According to a wide-ranging report released yesterday by real estate investment management firm Jones Lang LaSalle, “The direct losses attributable to real estate alone could range up to $10 billion.” The study estimates the immediate reduction of 25 million sf of office space with the net loss over the next year expected to exceed 20 million sf. It adds that 12.7 million sf of lower-Manhattan property has been destroyed and 2.4 million sf has been damaged or declared structurally unsound. Five million sf of property will be out of commission for a year or more while 5.7 million sf should be ready in less than 12 months, it says.

The study’s long-term outlook suggests less centralization, more multi-premise strategies and an increase in regional or international dispersal of headquarters.

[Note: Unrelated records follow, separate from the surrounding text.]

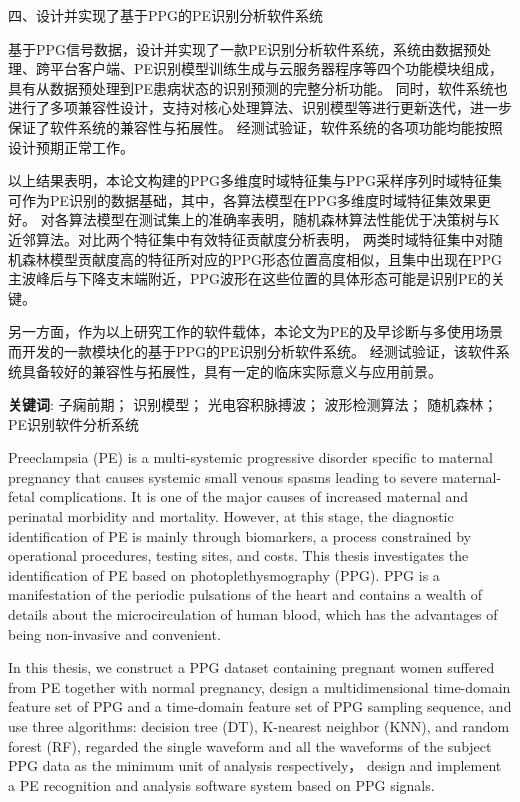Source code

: 四、设计并实现了基于PPG的PE识别分析软件系统

基于PPG信号数据，设计并实现了一款PE识别分析软件系统，系统由数据预处理、跨平台客户端、PE识别模型训练生成与云服务器程序等四个功能模块组成，
具有从数据预处理到PE患病状态的识别预测的完整分析功能。
同时，软件系统也进行了多项兼容性设计，支持对核心处理算法、识别模型等进行更新迭代，进一步保证了软件系统的兼容性与拓展性。
经测试验证，软件系统的各项功能均能按照设计预期正常工作。

以上结果表明，本论文构建的PPG多维度时域特征集与PPG采样序列时域特征集可作为PE识别的数据基础，其中，各算法模型在PPG多维度时域特征集效果更好。
对各算法模型在测试集上的准确率表明，随机森林算法性能优于决策树与K近邻算法。对比两个特征集中有效特征贡献度分析表明，
两类时域特征集中对随机森林模型贡献度高的特征所对应的PPG形态位置高度相似，且集中出现在PPG主波峰后与下降支末端附近，PPG波形在这些位置的具体形态可能是识别PE的关键。

另一方面，作为以上研究工作的软件载体，本论文为PE的及早诊断与多使用场景而开发的一款模块化的基于PPG的PE识别分析软件系统。
经测试验证，该软件系统具备较好的兼容性与拓展性，具有一定的临床实际意义与应用前景。

\vspace{2em}

\textbf{关键词}: 子痫前期； 识别模型； 光电容积脉搏波； 波形检测算法； 随机森林；PE识别软件分析系统


\cleardoublepage
{}

Preeclampsia (PE) is a multi-systemic progressive disorder specific to maternal pregnancy that causes systemic small venous spasms 
leading to severe maternal-fetal complications. It is one of the major causes of increased maternal and perinatal morbidity and mortality.  
However, at this stage, the diagnostic identification of PE is mainly through biomarkers, a process constrained by operational procedures, 
testing sites, and costs. 
This thesis investigates the identification of PE based on photoplethysmography (PPG). PPG is a manifestation of the periodic pulsations 
of the heart and contains a wealth of details about the microcirculation of human blood, which has the advantages of being non-invasive and convenient.

In this thesis, we construct a PPG dataset containing pregnant women suffered from PE together with normal pregnancy, design a multidimensional time-domain feature set of PPG and 
a time-domain feature set of PPG sampling sequence, and use three algorithms: decision tree (DT), K-nearest neighbor (KNN), and random forest (RF), 
regarded the single waveform and all the waveforms of the subject PPG data as the minimum unit of analysis respectively， design and implement a PE recognition and analysis software system 
based on PPG signals.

In the short term, the report says teleconferencing will partially replace travel, increased security measures will escalate management costs and insurance premiums, and under-development projects will be re-evaluated.

However, Jones Lang managing director, Capital Markets Group, Woody Heller, tells GlobesSt.com that the study’s conclusions eventually will change and mature. Creating back-up data and multiple offices are not new business concepts, he says, but it is going to take time to sort out how recent events will dictate the way this country conducts business on a day-to-day basis.

“People are used to backing things up in multiple places and there’s clearly a concept in place of having people work in different locations,” he says. “But diversification can be quite expensive. The back office going to less expensive places makes sense. But splitting up central head functions, splitting up people who want to be together, that could be problematic. There will be a lot of push and pull with regard to the diversification concept, but it’s too soon to know. It will be tempered somewhat as people calm down, but clearly things will be more diverse than they are today.”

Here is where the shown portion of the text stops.